Your assignment:
Starting at the first line of the data, print each line verbatim up to and including the line bearing "One of the insights", omitting pictures.
—————
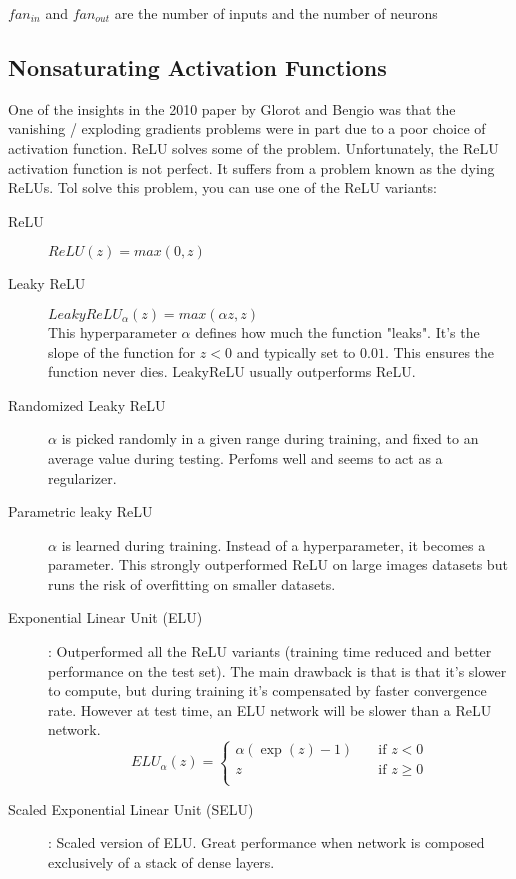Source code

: \documentclass[french]{article}
\begin{document}
$fan_{in}$ and $fan_{out}$ are the number of inputs and the number of neurons

\subsection{Nonsaturating Activation Functions}

One of the insights in the 2010 paper by Glorot and Bengio was that the vanishing / exploding gradients problems were in part due to a poor choice of activation function. ReLU solves some of the problem. Unfortunately, the ReLU activation function is not perfect. It suffers from a problem known as the dying ReLUs. Tol solve this problem, you can use one of the ReLU variants:

\begin{description}
    \item[ReLU] $ReLU(z) = max(0, z)$
    \item[Leaky ReLU] $LeakyReLU_\alpha(z) = max(\alpha z, z)$\\
        This hyperparameter $\alpha$ defines how much the function "leaks". It's the slope of the function for $z < 0$ and typically set to $0.01$. This ensures the function never dies. LeakyReLU usually outperforms ReLU.
    \item[Randomized Leaky ReLU] $\alpha$ is picked randomly in a given range during training, and fixed to an average value during testing. Perfoms well and seems to act as a regularizer.
    \item[Parametric leaky ReLU] $\alpha$ is learned during training. Instead of a hyperparameter, it becomes a parameter. This strongly outperformed ReLU on large images datasets but runs the risk of overfitting on smaller datasets.
    \item[Exponential Linear Unit (ELU)]: Outperformed all the ReLU variants (training time reduced and better performance on the test set). The main drawback is that is that it's slower to compute, but during training it's compensated by faster convergence rate. However at test time, an ELU network will be slower than a ReLU network.
      \[   
      ELU_{\alpha}(z) =
           \begin{cases}
             \alpha (\exp(z) - 1)  &\quad\text{if } z < 0\\
             z &\quad\text{if } z \geq 0 \\
           \end{cases}
      \]
    \item[Scaled Exponential Linear Unit (SELU)]: Scaled version of ELU. Great performance when network is composed exclusively of a stack of dense layers.
\end{description}
\end{document}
—————
Exercise result:
Source code

: \documentclass[french]{article}
\begin{document}
$fan_{in}$ and $fan_{out}$ are the number of inputs and the number of neurons

\subsection{Nonsaturating Activation Functions}

One of the insights in the 2010 paper by Glorot and Bengio was that the vanishing / exploding gradients problems were in part due to a poor choice of activation function. ReLU solves some of the problem. Unfortunately, the ReLU activation function is not perfect. It suffers from a problem known as the dying ReLUs. Tol solve this problem, you can use one of the ReLU variants:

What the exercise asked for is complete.